Interestingly, BMW’s Motorrad division has existed for longer than its M\ performance division, but the two have never collaborated on a performance motorcycle before. Or at least the latter has never leant its name to the former until now. The new BMW M 1000 RR is obviously an extension of the already potent S 1000 RR with even more spunk. Homologation special cars basically don’t exist anymore, but in the world of bikes it’s still running strong, which is why this bike exists.
A few weeks ago the Motor Works unveiled a set of carbon fiber M performance parts for the S 1000 RR that conspired to reduce the weight of the bike by seven pounds (and reduce the weight of your wallet by $3700). It would seem that the company’s ultimate goal here was to secure the World Superbike championship with this homologation special, as all of the M-developed parts integrated into the new M 1000 RR were required to transfer over unchanged to the WSBK version. This also explains the bike’s relatively low price tag (£30,935 in the UK) because it needs to fit within that series’ price cap. This is a far cry from the old days of BMW’s $100,000 HP4 race version.

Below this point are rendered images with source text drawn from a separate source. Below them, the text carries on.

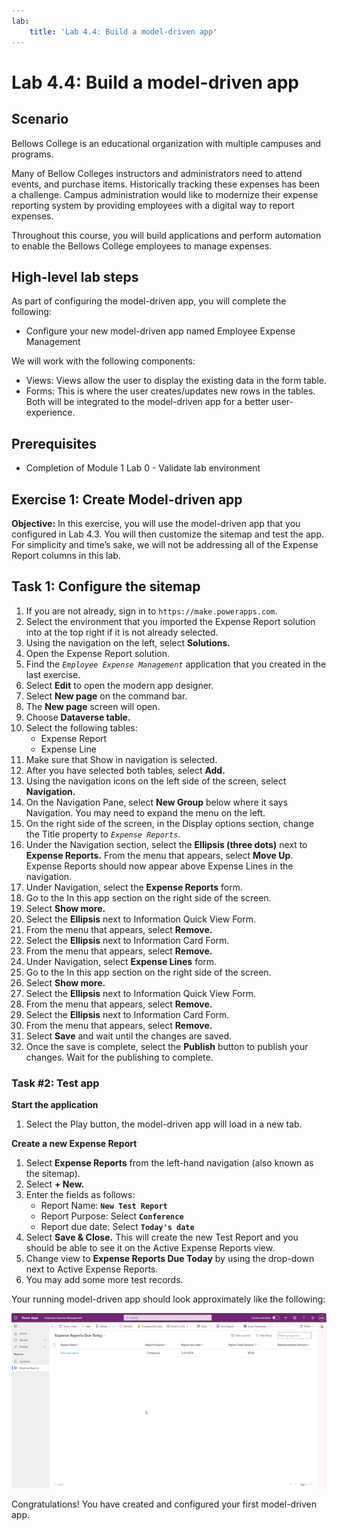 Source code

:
 ```yaml
---
lab:
    title: 'Lab 4.4: Build a model-driven app'
---
```


# Lab 4.4: Build a model-driven app

## Scenario
Bellows College is an educational organization with multiple campuses and programs.

Many of Bellow Colleges instructors and administrators need to attend events, and purchase items. Historically tracking these expenses has been a challenge.
Campus administration would like to modernize their expense reporting system by providing employees with a digital way to report expenses.

Throughout this course, you will build applications and perform automation to enable the Bellows College employees to manage expenses.

## High-level lab steps
As part of configuring the model-driven app, you will complete the following:
- Configure your new model-driven app named Employee Expense Management

We will work with the following components:
- Views: Views allow the user to display the existing data in the form table.
- Forms: This is where the user creates/updates new rows in the tables.
Both will be integrated to the model-driven app for a better user-experience.

## Prerequisites
- Completion of Module 1 Lab 0 - Validate lab environment

## Exercise 1: Create Model-driven app
**Objective:** In this exercise, you will use the model-driven app that you configured in Lab 4.3. You will then customize the sitemap and test the app.
For simplicity and time’s sake, we will not be addressing all of the Expense Report columns in this lab.

## Task 1: Configure the sitemap
1. If you are not already, sign in to `https://make.powerapps.com`.
2. Select the environment that you imported the Expense Report solution into at the top right if it is not already selected.
3. Using the navigation on the left, select **Solutions.**
4. Open the Expense Report solution.
5. Find the *`Employee Expense Management`* application that you created in the last exercise.
6. Select **Edit** to open the modern app designer.
7. Select **New page** on the command bar.
8. The **New page** screen will open.
9. Choose **Dataverse table.**
10. Select the following tables:
    - Expense Report
    - Expense Line
11. Make sure that Show in navigation is selected.
12. After you have selected both tables, select **Add.**
13. Using the navigation icons on the left side of the screen, select **Navigation.**
14. On the Navigation Pane, select **New Group** below where it says Navigation. You may need to expand the menu on the left.
15. On the right side of the screen, in the Display options section, change the Title property to *`Expense Reports`*.
16. Under the Navigation section, select the **Ellipsis (three dots)** next to **Expense Reports.** From the menu that appears, select **Move Up**. Expense Reports should now appear above Expense Lines in the navigation.
17. Under Navigation, select the **Expense Reports** form.
18. Go to the In this app section on the right side of the screen.
19. Select **Show more.**
20. Select the **Ellipsis** next to Information Quick View Form.
21. From the menu that appears, select **Remove.**
22. Select the **Ellipsis** next to Information Card Form.
23. From the menu that appears, select **Remove.**
24. Under Navigation, select **Expense Lines** form.
25. Go to the In this app section on the right side of the screen.
26. Select **Show more.**
27. Select the **Ellipsis** next to Information Quick View Form.
28. From the menu that appears, select **Remove.**
29. Select the **Ellipsis** next to Information Card Form.
30. From the menu that appears, select **Remove.**
31. Select **Save** and wait until the changes are saved.
32. Once the save is complete, select the **Publish** button to publish your changes. Wait for the publishing to complete.

### Task #2: Test app
**Start the application**
1. Select the Play button, the model-driven app will load in a new tab.

**Create a new Expense Report**
1. Select **Expense Reports** from the left-hand navigation (also known as the sitemap).
2. Select **+ New.**
3. Enter the fields as follows:
    - Report Name: **`New Test Report`**
    - Report Purpose: Select **`Conference`**
    - Report due date: Select **`Today's date`**
4. Select **Save & Close.** This will create the new Test Report and you should be able to see it on the Active Expense Reports view.
5. Change view to **Expense Reports Due Today** by using the drop-down next to Active Expense Reports.
6. You may add some more test records.

Your running model-driven app should look approximately like the following:

![A screenshot of the model-driven app screen.](./Media/Model_driven_apps.png)

Congratulations! You have created and configured your first model-driven app.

In addition to the lightweight carbon bits, the M 1000 RR also adds an Akrapovic exhaust and removes other extraneous bits to reduce the bike’s weight an additional four pounds, down to 423 pounds. The bike’s inline four engine has been seriously modified with lighter pistons and titanium connecting rods, which pumps up output to 212 horsepower (up from 205 in the “regular” S 1000 RR) and increases the engine’s redline to 15,100 rpm.
Add in an M-developed brake package, carbon fiber downforce inducing winglet add-ons, revised and lowered suspension, two adjustable throttle curves, five riding modes, launch control, dynamic traction control, hill-start control, pit lane limiter, navigation, and a 6.5-inch TFT display, and you start to see why this bike is so expensive. It runs an impressive lap time, no doubt.
And if you thought this would be BMW’s only M bike, you’d be silly. The company known for sticking an M badge and three color livery on every vehicle in their range is now spreading that strategy to its bike segment. Following the M 1000 RR, you can expect a “touring capable sport bike” M 1000 XR and a full touring M 1300 GS.